Zehn europäische Finanzinstitute haben die Blockchain-Genossenschaft RL1 gegründet, um tokenisierte Vermögenswerte und digitales Geld auf einer gemeinsamen Plattform zu verwalten. Das private Netzwerk soll Fragmentierung im Bankensektor reduzieren und regulierte Finanztransaktionen effizienter gestalten.
RL1 wurde als europäische Genossenschaft in Luxemburg registriert und startete den Betrieb mit zehn Gründungsmitgliedern, darunter ABN AMRO, DekaBank, Natixis CIB und Crédit Mutuel. Die Gründer haben gleichberechtigte Stimmrechte bei der Netzwerk-Governance. Das private Blockchain-Netzwerk basiert auf Technologie des deutschen Fintechs SWIAT, das die Infrastruktur inzwischen der Genossenschaft übertragen hat.
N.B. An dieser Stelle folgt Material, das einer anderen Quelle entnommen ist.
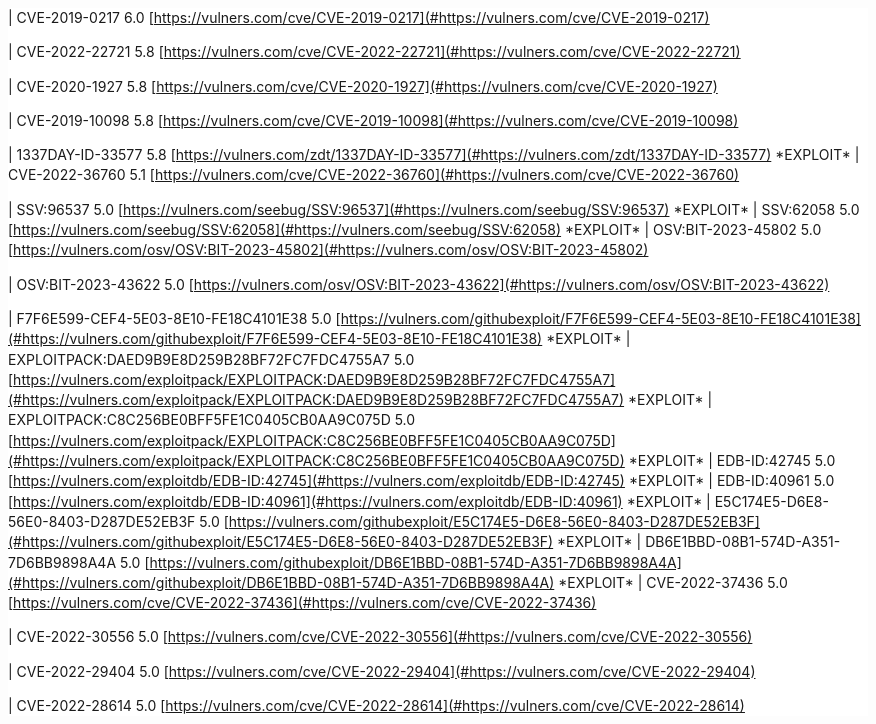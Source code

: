 |       CVE\-2019\-0217   6\.0     [https://vulners.com/cve/CVE-2019-0217](#https://vulners.com/cve/CVE-2019-0217)

|       CVE\-2022\-22721  5\.8     [https://vulners.com/cve/CVE-2022-22721](#https://vulners.com/cve/CVE-2022-22721)

|       CVE\-2020\-1927   5\.8     [https://vulners.com/cve/CVE-2020-1927](#https://vulners.com/cve/CVE-2020-1927)

|       CVE\-2019\-10098  5\.8     [https://vulners.com/cve/CVE-2019-10098](#https://vulners.com/cve/CVE-2019-10098)

|       1337DAY\-ID\-33577        5\.8     [https://vulners.com/zdt/1337DAY-ID-33577](#https://vulners.com/zdt/1337DAY-ID-33577)
\*EXPLOIT\*
|       CVE\-2022\-36760  5\.1     [https://vulners.com/cve/CVE-2022-36760](#https://vulners.com/cve/CVE-2022-36760)

|       SSV:96537       5\.0     [https://vulners.com/seebug/SSV:96537](#https://vulners.com/seebug/SSV:96537)
\*EXPLOIT\*
|       SSV:62058       5\.0     [https://vulners.com/seebug/SSV:62058](#https://vulners.com/seebug/SSV:62058)
\*EXPLOIT\*
|       OSV:BIT\-2023\-45802      5\.0     [https://vulners.com/osv/OSV:BIT-2023-45802](#https://vulners.com/osv/OSV:BIT-2023-45802)

|       OSV:BIT\-2023\-43622      5\.0     [https://vulners.com/osv/OSV:BIT-2023-43622](#https://vulners.com/osv/OSV:BIT-2023-43622)

|       F7F6E599\-CEF4\-5E03\-8E10\-FE18C4101E38    5\.0     [https://vulners.com/githubexploit/F7F6E599-CEF4-5E03-8E10-FE18C4101E38](#https://vulners.com/githubexploit/F7F6E599-CEF4-5E03-8E10-FE18C4101E38)
\*EXPLOIT\*
|       EXPLOITPACK:DAED9B9E8D259B28BF72FC7FDC4755A7    5\.0     [https://vulners.com/exploitpack/EXPLOITPACK:DAED9B9E8D259B28BF72FC7FDC4755A7](#https://vulners.com/exploitpack/EXPLOITPACK:DAED9B9E8D259B28BF72FC7FDC4755A7)
\*EXPLOIT\*
|       EXPLOITPACK:C8C256BE0BFF5FE1C0405CB0AA9C075D    5\.0     [https://vulners.com/exploitpack/EXPLOITPACK:C8C256BE0BFF5FE1C0405CB0AA9C075D](#https://vulners.com/exploitpack/EXPLOITPACK:C8C256BE0BFF5FE1C0405CB0AA9C075D)
\*EXPLOIT\*
|       EDB\-ID:42745    5\.0     [https://vulners.com/exploitdb/EDB-ID:42745](#https://vulners.com/exploitdb/EDB-ID:42745)
\*EXPLOIT\*
|       EDB\-ID:40961    5\.0     [https://vulners.com/exploitdb/EDB-ID:40961](#https://vulners.com/exploitdb/EDB-ID:40961)
\*EXPLOIT\*
|       E5C174E5\-D6E8\-56E0\-8403\-D287DE52EB3F    5\.0     [https://vulners.com/githubexploit/E5C174E5-D6E8-56E0-8403-D287DE52EB3F](#https://vulners.com/githubexploit/E5C174E5-D6E8-56E0-8403-D287DE52EB3F)
\*EXPLOIT\*
|       DB6E1BBD\-08B1\-574D\-A351\-7D6BB9898A4A    5\.0     [https://vulners.com/githubexploit/DB6E1BBD-08B1-574D-A351-7D6BB9898A4A](#https://vulners.com/githubexploit/DB6E1BBD-08B1-574D-A351-7D6BB9898A4A)
\*EXPLOIT\*
|       CVE\-2022\-37436  5\.0     [https://vulners.com/cve/CVE-2022-37436](#https://vulners.com/cve/CVE-2022-37436)

|       CVE\-2022\-30556  5\.0     [https://vulners.com/cve/CVE-2022-30556](#https://vulners.com/cve/CVE-2022-30556)

|       CVE\-2022\-29404  5\.0     [https://vulners.com/cve/CVE-2022-29404](#https://vulners.com/cve/CVE-2022-29404)

|       CVE\-2022\-28614  5\.0     [https://vulners.com/cve/CVE-2022-28614](#https://vulners.com/cve/CVE-2022-28614)
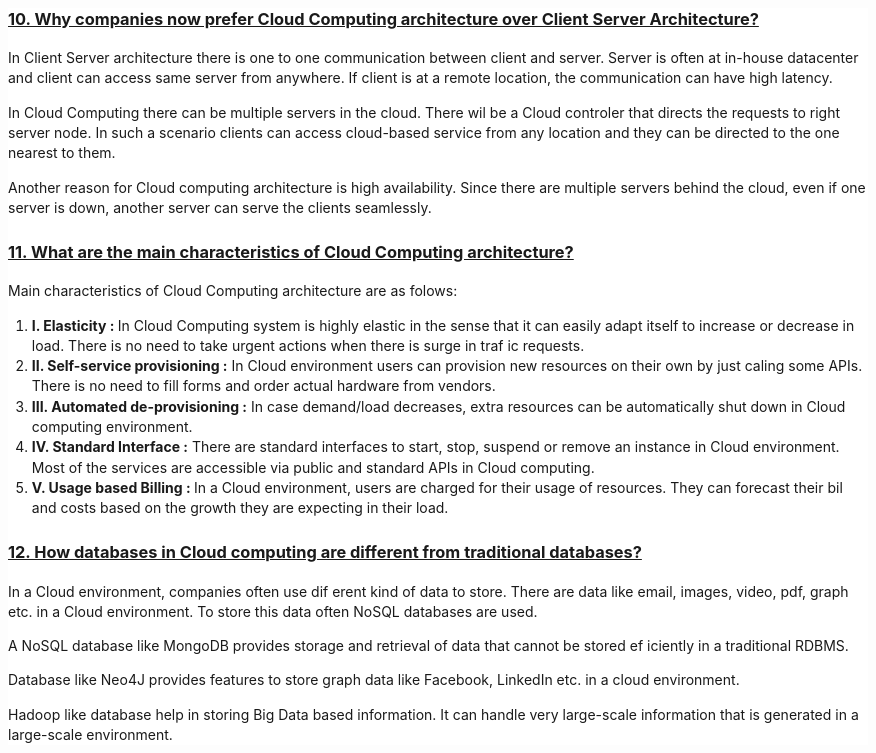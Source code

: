 

<h3><span class="ez-toc-section" id="ASPNET-MVC-interview-questions"></span><a href="#asp-net-mvc-interview-questions">10. Why companies now prefer Cloud Computing architecture over Client Server Architecture?</a><span class="ez-toc-section-end"></span></h3>
  <p>  
In Client Server architecture there is one to one communication between client and server. Server is often at in-house datacenter and client can 
access same server from anywhere. If client is at a remote location, the communication can have high latency.  </p>
  <p>In Cloud Computing there can be multiple servers in the cloud. There wil be a Cloud controler that directs the requests to right server node. In 
such a scenario clients can access cloud-based service from any location and they can be directed to the one nearest to them. </p>
  <p>Another reason for Cloud computing architecture is high availability. Since there are multiple servers behind the cloud, even if one server is down, 
another server can serve the clients seamlessly.</p>
    


<h3><span class="ez-toc-section" id="ASPNET-MVC-interview-questions"></span><a href="#asp-net-mvc-interview-questions">11. What are the main characteristics of Cloud Computing architecture?</a><span class="ez-toc-section-end"></span></h3>
  <p>Main characteristics of Cloud Computing architecture are as folows:  </p>
  <ol>
        <li><b>I. Elasticity : </b>In Cloud Computing system is highly elastic in the sense that it can easily adapt itself to increase or decrease in load. 
There is no need to take urgent actions when there is surge in traf ic requests.</li>
        <li><b>II. Self-service provisioning :</b> In Cloud environment users can provision new resources on their own by just caling some APIs. 
There is no need to fill forms and order actual hardware from vendors.</li>
        <li><b>III. Automated de-provisioning :</b> In case demand/load decreases, extra resources can be automatically shut down in Cloud 
computing environment.</li>
        <li><b>IV. Standard Interface :</b> There are standard interfaces to start, stop, suspend or remove an instance in Cloud environment. Most of 
the services are accessible via public and standard APIs in Cloud computing. </li>
        <li><b>V. Usage based Billing : </b>In a Cloud environment, users are charged for their usage of resources. They can forecast their bil and 
costs based on the growth they are expecting in their load. </li>
    </ol>



<h3><span class="ez-toc-section" id="ASPNET-MVC-interview-questions"></span><a href="#asp-net-mvc-interview-questions">12. How databases in Cloud computing are different from traditional databases? </a><span class="ez-toc-section-end"></span></h3>
  <p> In a Cloud environment, companies often use dif erent kind of data to store. There are data like email, images, video, pdf, graph etc. in a Cloud 
environment. To store this data often NoSQL databases are used.   </p>
  <p>A NoSQL database like MongoDB provides storage and retrieval of data that cannot be stored ef iciently in a traditional RDBMS.  </p>
  <p> Database like Neo4J provides features to store graph data like Facebook, LinkedIn etc. in a cloud environment.</p>
<p>  
Hadoop like database help in storing Big Data based information. It can handle very large-scale information that is generated in a large-scale 
environment. </p>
Die Plattform wurde bereits drei Jahre in Produktion getestet und verarbeitete über 50 Transaktionen im Volumen von mehr als 700 Millionen Euro. Das Netzwerk ist auf institutionelle Anwendungsfälle ausgerichtet, etwa digitales Geld, tokenisierte Anleihen, Collateral-Management und Blockchain-basierte Abwicklung. RL1 verspricht, die Fragmentierung durch separate Distributed-Ledger-Systeme verschiedener Finanzinstitute zu verringern.
Henning Vollbehr, ehemaliger Managing Director von SWIAT, leitet RL1. Die staatlichen Entwicklungsbanken KfW und L-Bank unterstützen das Projekt weiterhin. Weitere Institutionen, einschließlich NatWest, befinden sich nach Angaben von RL1 in Beitrittsgesprächen.